JERUSALEM (JTA) — A scholarship endowment fund has been established in memory of Max Steinberg, an American lone soldier killed in Gaza during the summer’s Operation Protective Edge.

The Max Steinberg Memorial Scholarship Endowment Fund was established by Ben-Gurion University of the Negev in partnership with the fallen soldier’s parents, Stuart and Evelyn, and his siblings, Paige and Jake.

The fund was set to be formally launched Sunday in New York by American Associates Ben-Gurion University of the Negev Vice President Jessica Sillins at the Times of Israel Gala. The Steinberg family is one of three “Families of the Fallen” to be recognized Sunday evening. A portion of the gala’s profits will be donated to the fund.

The Steinberg endowment will provide scholarships to Golani and other combat reservists at the university in perpetuity, with first preference going to lone soldiers. The Steinberg family will be part of the decision process.

Max Steinberg, 24, a southern California native, was killed in July by Hamas explosives while riding in an armored vehicle in Gaza with six other members of the Golani Brigade during Israel’s Operation Protective Edge. He was a sharpshooter in the elite brigade who had enlisted in the army several months after his first visit to Israel on Birthright.

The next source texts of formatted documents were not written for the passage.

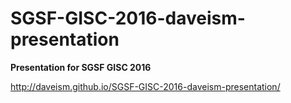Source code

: # SGSF-GISC-2016-daveism-presentation
**Presentation for SGSF GISC 2016**

http://daveism.github.io/SGSF-GISC-2016-daveism-presentation/
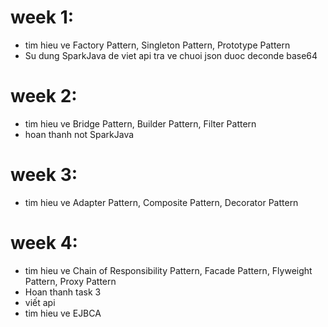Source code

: 

# week 1: 
- tim hieu ve Factory Pattern, Singleton Pattern, Prototype Pattern
- Su dung SparkJava de viet api tra ve chuoi json duoc deconde base64

# week 2: 
- tim hieu ve Bridge Pattern, Builder Pattern, Filter Pattern
- hoan thanh not SparkJava 
# week 3: 
- tim hieu ve Adapter Pattern, Composite Pattern, Decorator Pattern
# week 4: 
- tim hieu ve Chain of Responsibility Pattern, Facade Pattern, Flyweight Pattern, Proxy Pattern
- Hoan thanh task 3
- viết api 
- tim hieu ve EJBCA
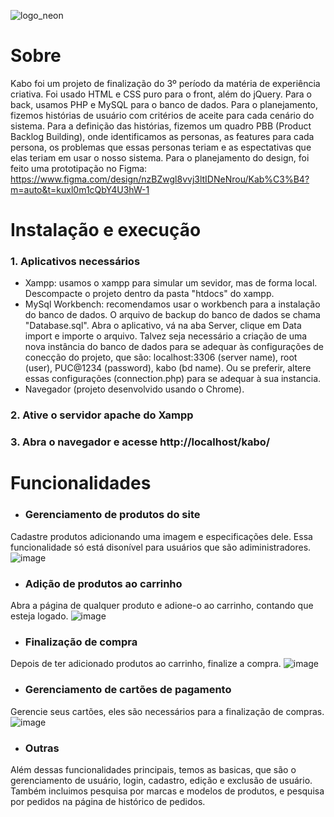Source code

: ![logo_neon](https://github.com/user-attachments/assets/f6b2b61b-2ac6-4ceb-bbc9-41b16dc51deb)

# Sobre
Kabo foi um projeto de finalização do 3º período da matéria de experiência criativa. Foi usado HTML e CSS puro para o front, além do jQuery. Para o back, usamos PHP e MySQL para o banco de dados. Para o planejamento, fizemos histórias de usuário com critérios de aceite para cada cenário do sistema. Para a definição das histórias, fizemos um quadro PBB (Product Backlog Building), onde identificamos as personas, as features para cada persona, os problemas que essas personas teriam e as espectativas que elas teriam em usar o nosso sistema. Para o planejamento do design, foi feito uma prototipação no Figma: https://www.figma.com/design/nzBZwgl8vvj3ltIDNeNrou/Kab%C3%B4?m=auto&t=kuxl0m1cQbY4U3hW-1

# Instalação e execução
### 1. Aplicativos necessários
- Xampp: usamos o xampp para simular um sevidor, mas de forma local. Descompacte o projeto dentro da pasta "htdocs" do xampp. 
- MySql Workbench: recomendamos usar o workbench para a instalação do banco de dados. O arquivo de backup do banco de dados se chama "Database.sql". Abra o aplicativo, vá na aba Server, clique em Data import e importe o arquivo. Talvez seja necessário a criação de uma nova instância do banco de dados para se adequar às configurações de conecção do projeto, que são: localhost:3306 (server name), root (user), PUC@1234 (password), kabo (bd name). Ou se preferir, altere essas configurações (connection.php) para se adequar à sua instancia.
- Navegador (projeto desenvolvido usando o Chrome).
### 2. Ative o servidor apache do Xampp
### 3. Abra o navegador e acesse http://localhost/kabo/

# Funcionalidades
- ### Gerenciamento de produtos do site
Cadastre produtos adicionando uma imagem e especificações dele. Essa funcionalidade só está disonível para usuários que são adiministradores.
![image](https://github.com/user-attachments/assets/98c72bb7-344e-4872-ba74-96ab86be83c0)

- ### Adição de produtos ao carrinho
Abra a página de qualquer produto e adione-o ao carrinho, contando que esteja logado.
![image](https://github.com/user-attachments/assets/93e4f579-3d0d-4a83-9625-8c9727d93d80)

- ### Finalização de compra
Depois de ter adicionado produtos ao carrinho, finalize a compra.
![image](https://github.com/user-attachments/assets/3f28e1ce-0fa8-40d8-9cc7-8264dfdede72)

- ### Gerenciamento de cartões de pagamento
Gerencie seus cartões, eles são necessários para a finalização de compras.
![image](https://github.com/user-attachments/assets/2a823ff6-08c0-4d18-9f0c-27f992f7ff43)

- ### Outras
Além dessas funcionalidades principais, temos as basicas, que são o gerenciamento de usuário, login, cadastro, edição e exclusão de usuário. Também incluimos pesquisa por marcas e modelos de produtos, e pesquisa por pedidos na página de histórico de pedidos.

“We are delighted to know that Max’s legacy will be connected to a university and scholarship program that grants opportunity and promise to the soldiers that have put their lives in harm’s way for the people of Israel,” Stuart Steinberg said in a statement. “We know that Max cared deeply for his fellow soldiers and that he would be whole-heartedly supportive of a program that allows soldiers to pursue their passions and create a great future.”

During Operation Protective Edge in July and August 2014, close to 2,000 Ben-Gurion University students were called to military reserve service, while the university was under continuous threat of rocket attacks and forced to close for more than 50 days. Every student who served in reserve duty received a scholarship in the fall.